▶ **Work item**: Every line that contains the word "unreadMessages" should be copied from the records below.

(Source texts of formatted documents)
* * * *

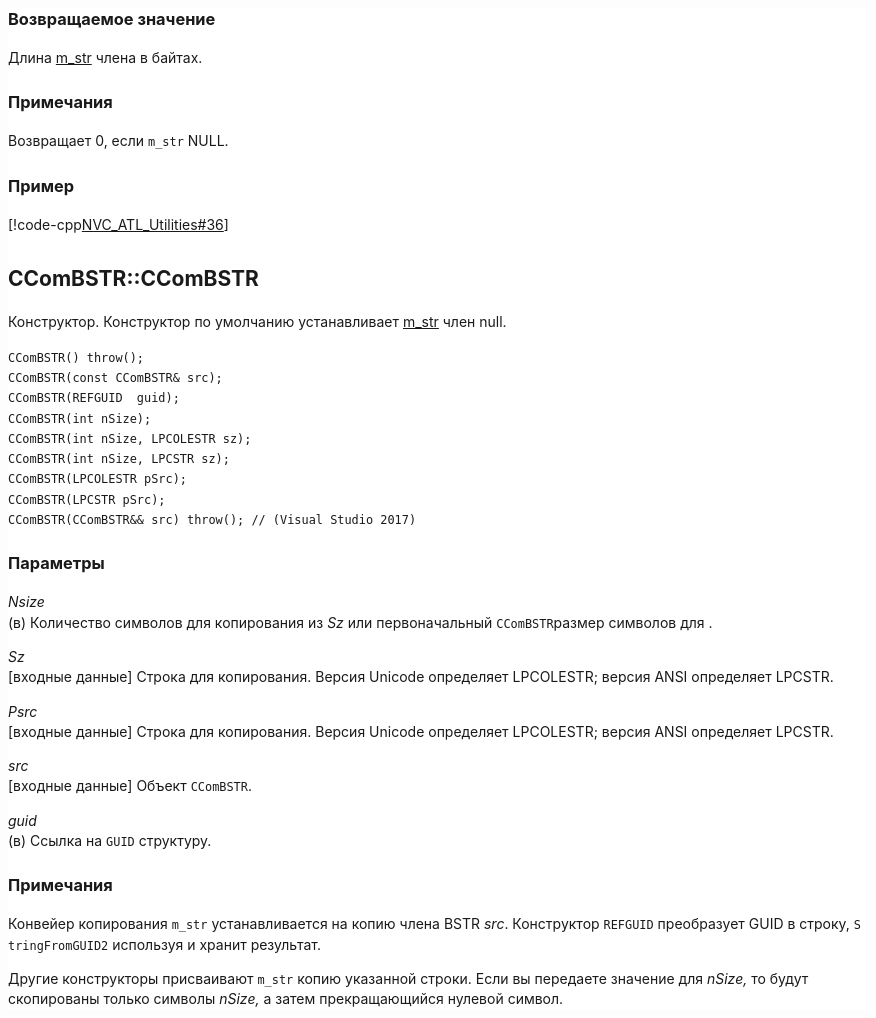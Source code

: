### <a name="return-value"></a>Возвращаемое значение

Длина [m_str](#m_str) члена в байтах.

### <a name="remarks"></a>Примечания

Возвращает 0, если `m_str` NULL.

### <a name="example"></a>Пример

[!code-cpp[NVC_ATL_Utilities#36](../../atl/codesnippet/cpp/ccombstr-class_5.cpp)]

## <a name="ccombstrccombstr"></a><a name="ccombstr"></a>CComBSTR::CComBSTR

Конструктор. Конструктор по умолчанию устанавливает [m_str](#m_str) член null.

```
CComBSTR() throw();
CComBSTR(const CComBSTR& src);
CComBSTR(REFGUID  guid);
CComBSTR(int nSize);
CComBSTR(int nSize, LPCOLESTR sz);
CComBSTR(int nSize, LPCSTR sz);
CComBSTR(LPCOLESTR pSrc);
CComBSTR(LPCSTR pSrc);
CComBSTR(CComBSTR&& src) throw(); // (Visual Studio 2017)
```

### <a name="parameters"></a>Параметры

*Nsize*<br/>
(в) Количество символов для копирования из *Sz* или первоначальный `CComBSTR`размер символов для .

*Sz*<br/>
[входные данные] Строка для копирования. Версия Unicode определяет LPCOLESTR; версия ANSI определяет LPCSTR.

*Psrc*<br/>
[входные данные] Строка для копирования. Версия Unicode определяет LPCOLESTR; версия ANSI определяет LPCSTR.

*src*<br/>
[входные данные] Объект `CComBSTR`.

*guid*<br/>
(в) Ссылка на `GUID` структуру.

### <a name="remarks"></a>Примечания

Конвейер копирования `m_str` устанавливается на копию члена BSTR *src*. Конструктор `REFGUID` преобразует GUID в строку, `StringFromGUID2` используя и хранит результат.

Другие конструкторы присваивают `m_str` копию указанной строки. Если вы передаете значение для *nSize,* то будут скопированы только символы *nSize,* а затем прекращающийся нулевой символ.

* * * *

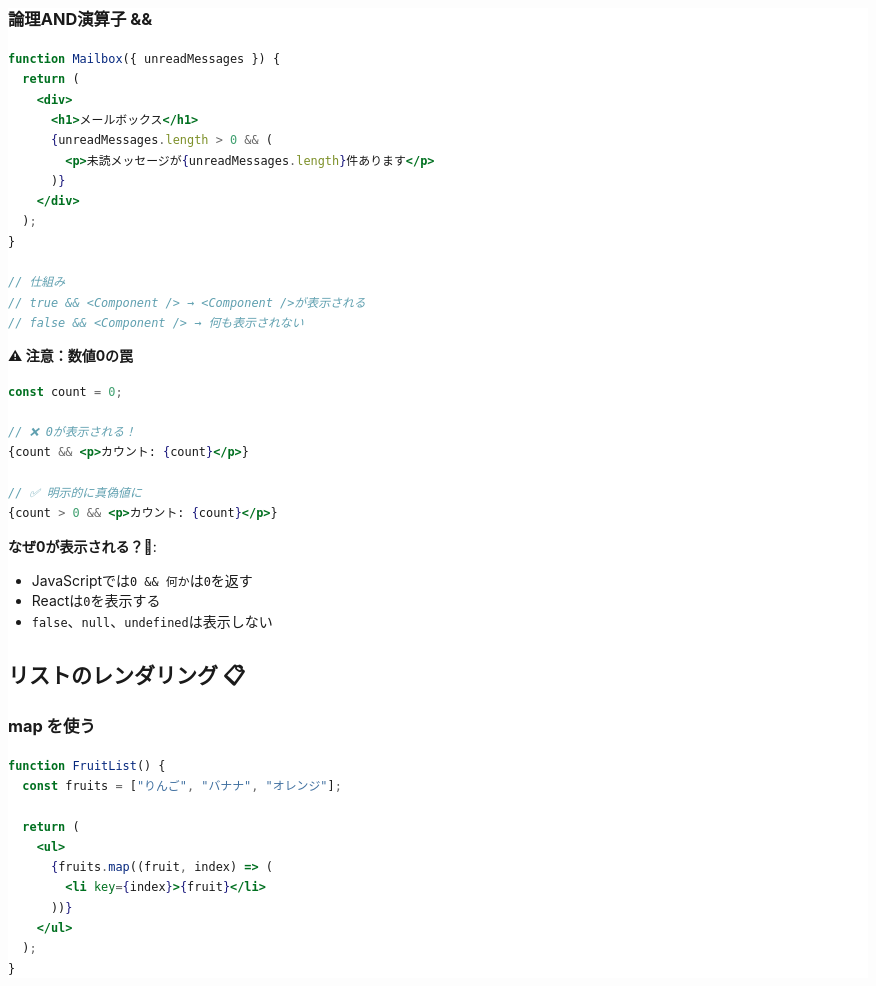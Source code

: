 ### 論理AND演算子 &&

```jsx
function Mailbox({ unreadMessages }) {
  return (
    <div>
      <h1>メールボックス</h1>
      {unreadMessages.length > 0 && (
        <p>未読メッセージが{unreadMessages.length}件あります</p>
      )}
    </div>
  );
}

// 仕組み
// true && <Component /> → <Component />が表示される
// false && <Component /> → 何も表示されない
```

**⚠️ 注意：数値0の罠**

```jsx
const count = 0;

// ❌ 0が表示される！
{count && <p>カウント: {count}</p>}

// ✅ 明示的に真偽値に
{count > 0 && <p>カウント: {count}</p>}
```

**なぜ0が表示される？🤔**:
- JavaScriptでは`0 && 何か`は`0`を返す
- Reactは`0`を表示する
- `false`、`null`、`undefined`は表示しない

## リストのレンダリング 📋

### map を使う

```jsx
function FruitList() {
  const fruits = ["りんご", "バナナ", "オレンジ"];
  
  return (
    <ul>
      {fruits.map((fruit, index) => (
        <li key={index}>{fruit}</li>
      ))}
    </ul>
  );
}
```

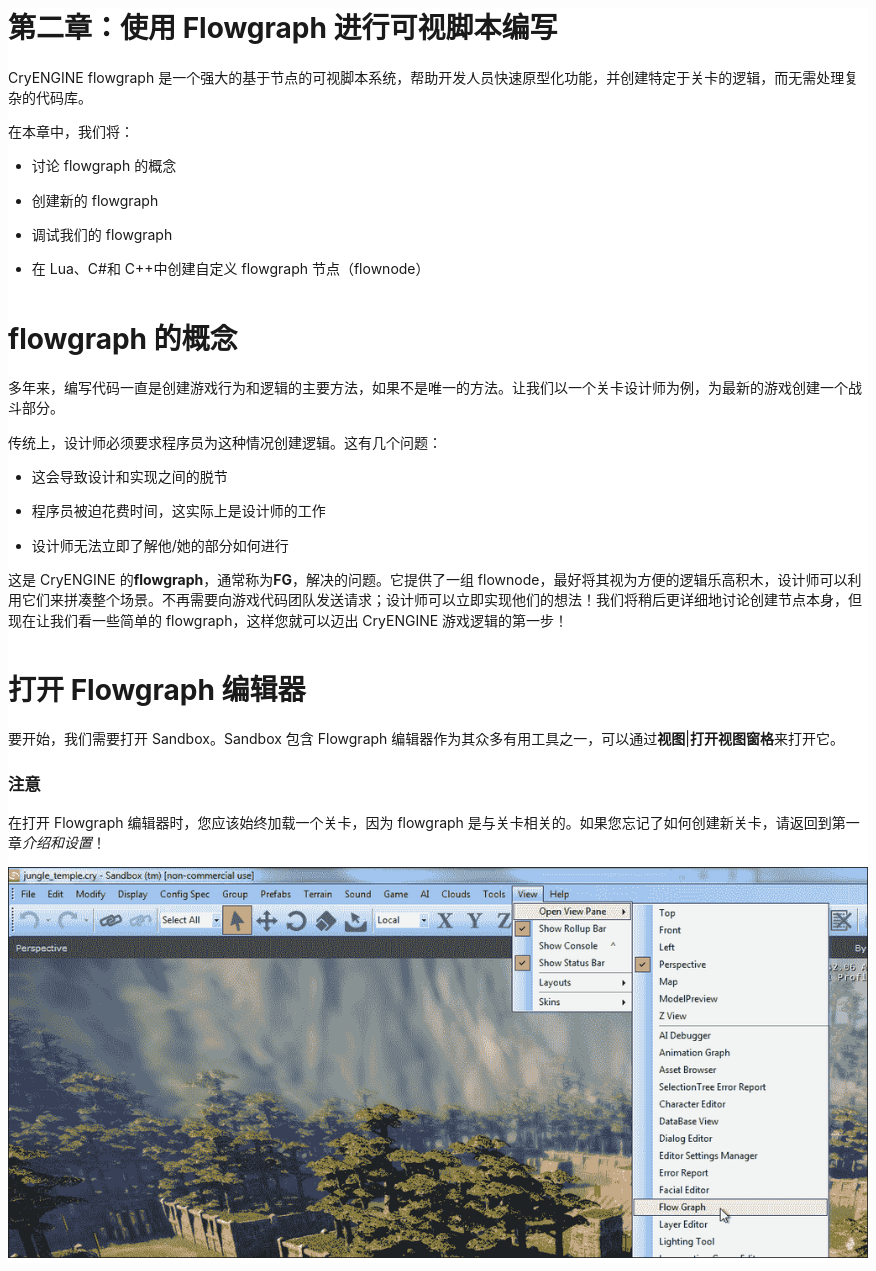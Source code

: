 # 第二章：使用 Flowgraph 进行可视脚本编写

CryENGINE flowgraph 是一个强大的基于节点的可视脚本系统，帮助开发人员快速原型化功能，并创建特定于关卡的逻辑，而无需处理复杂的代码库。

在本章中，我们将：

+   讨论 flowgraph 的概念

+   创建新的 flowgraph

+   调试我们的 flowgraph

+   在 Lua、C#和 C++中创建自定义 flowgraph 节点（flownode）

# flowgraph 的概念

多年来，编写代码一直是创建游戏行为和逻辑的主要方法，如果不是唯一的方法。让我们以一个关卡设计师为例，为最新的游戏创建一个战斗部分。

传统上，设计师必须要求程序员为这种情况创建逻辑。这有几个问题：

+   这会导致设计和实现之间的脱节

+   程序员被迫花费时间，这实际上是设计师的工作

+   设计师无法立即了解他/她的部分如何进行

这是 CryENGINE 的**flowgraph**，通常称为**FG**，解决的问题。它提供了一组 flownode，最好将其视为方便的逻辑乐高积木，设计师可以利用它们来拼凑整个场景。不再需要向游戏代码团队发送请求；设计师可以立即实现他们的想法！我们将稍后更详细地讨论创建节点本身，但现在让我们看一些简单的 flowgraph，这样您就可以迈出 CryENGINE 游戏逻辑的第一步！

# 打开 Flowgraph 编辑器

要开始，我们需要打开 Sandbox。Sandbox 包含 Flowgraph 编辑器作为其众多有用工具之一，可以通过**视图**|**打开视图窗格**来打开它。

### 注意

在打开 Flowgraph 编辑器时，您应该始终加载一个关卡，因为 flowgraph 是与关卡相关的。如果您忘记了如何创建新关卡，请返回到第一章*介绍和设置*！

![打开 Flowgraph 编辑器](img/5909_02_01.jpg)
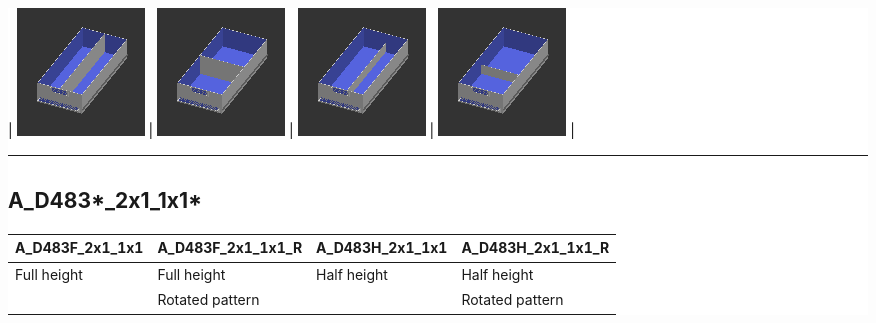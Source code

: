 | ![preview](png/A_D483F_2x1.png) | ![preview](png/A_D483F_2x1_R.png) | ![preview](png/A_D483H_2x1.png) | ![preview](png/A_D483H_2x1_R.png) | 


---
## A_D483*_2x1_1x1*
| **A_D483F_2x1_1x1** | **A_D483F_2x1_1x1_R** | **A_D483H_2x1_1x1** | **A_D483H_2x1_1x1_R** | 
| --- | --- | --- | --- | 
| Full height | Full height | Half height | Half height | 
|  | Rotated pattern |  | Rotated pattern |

* * * *

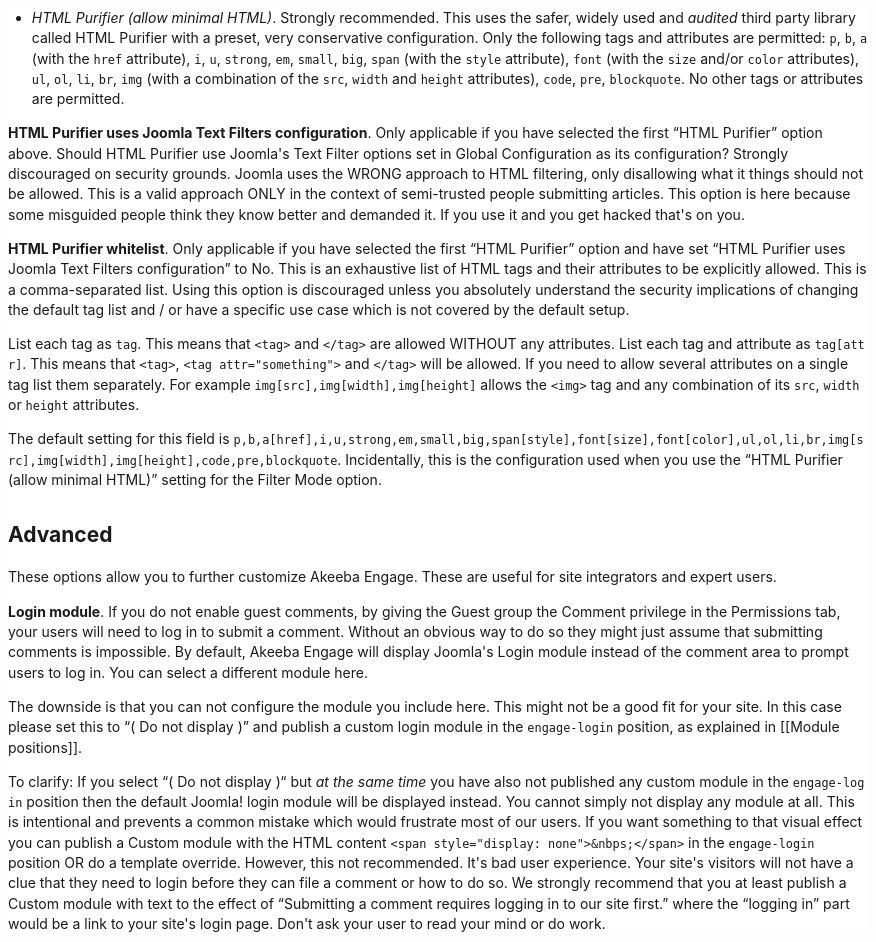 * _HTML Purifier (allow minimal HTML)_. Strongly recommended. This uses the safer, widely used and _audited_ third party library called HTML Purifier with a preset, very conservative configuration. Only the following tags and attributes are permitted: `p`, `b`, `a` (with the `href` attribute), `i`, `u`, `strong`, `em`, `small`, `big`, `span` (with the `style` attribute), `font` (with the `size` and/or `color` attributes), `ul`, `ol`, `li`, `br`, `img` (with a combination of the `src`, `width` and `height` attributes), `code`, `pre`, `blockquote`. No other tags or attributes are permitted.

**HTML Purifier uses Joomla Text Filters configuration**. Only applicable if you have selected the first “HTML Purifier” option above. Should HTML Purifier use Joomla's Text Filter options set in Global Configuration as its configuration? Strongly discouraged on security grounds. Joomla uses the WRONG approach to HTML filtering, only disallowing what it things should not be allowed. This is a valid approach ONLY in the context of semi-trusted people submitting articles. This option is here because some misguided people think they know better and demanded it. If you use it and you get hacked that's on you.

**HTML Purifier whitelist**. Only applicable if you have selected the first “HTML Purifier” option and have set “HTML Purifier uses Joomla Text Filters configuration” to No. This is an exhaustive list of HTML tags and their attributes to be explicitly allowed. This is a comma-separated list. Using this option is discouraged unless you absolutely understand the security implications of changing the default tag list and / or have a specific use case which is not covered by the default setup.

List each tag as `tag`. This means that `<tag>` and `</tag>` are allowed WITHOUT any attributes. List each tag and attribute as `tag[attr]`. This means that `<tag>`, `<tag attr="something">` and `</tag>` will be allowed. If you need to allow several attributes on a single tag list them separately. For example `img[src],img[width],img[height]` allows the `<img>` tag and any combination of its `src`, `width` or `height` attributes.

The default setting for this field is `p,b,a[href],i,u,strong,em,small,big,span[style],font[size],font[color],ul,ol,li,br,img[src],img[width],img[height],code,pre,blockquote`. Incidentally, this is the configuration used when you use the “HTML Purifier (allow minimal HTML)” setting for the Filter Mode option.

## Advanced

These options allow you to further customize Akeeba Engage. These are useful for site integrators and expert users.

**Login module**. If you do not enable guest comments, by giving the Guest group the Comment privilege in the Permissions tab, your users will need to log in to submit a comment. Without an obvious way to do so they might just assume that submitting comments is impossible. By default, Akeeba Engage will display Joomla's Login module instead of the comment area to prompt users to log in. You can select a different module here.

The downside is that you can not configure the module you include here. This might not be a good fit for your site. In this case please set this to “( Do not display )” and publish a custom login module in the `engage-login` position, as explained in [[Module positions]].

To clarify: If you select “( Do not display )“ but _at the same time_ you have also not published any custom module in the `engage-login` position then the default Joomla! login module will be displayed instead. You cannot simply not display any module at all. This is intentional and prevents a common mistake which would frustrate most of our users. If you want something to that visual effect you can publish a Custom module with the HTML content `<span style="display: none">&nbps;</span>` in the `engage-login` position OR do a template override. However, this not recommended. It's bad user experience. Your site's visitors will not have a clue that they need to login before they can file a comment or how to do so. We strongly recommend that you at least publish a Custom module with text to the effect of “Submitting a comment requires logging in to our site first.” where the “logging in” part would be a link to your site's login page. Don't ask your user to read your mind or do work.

* * * *

▶ **Result**:
function Mailbox({ unreadMessages }) {
      {unreadMessages.length > 0 && (
        <p>未読メッセージが{unreadMessages.length}件あります</p>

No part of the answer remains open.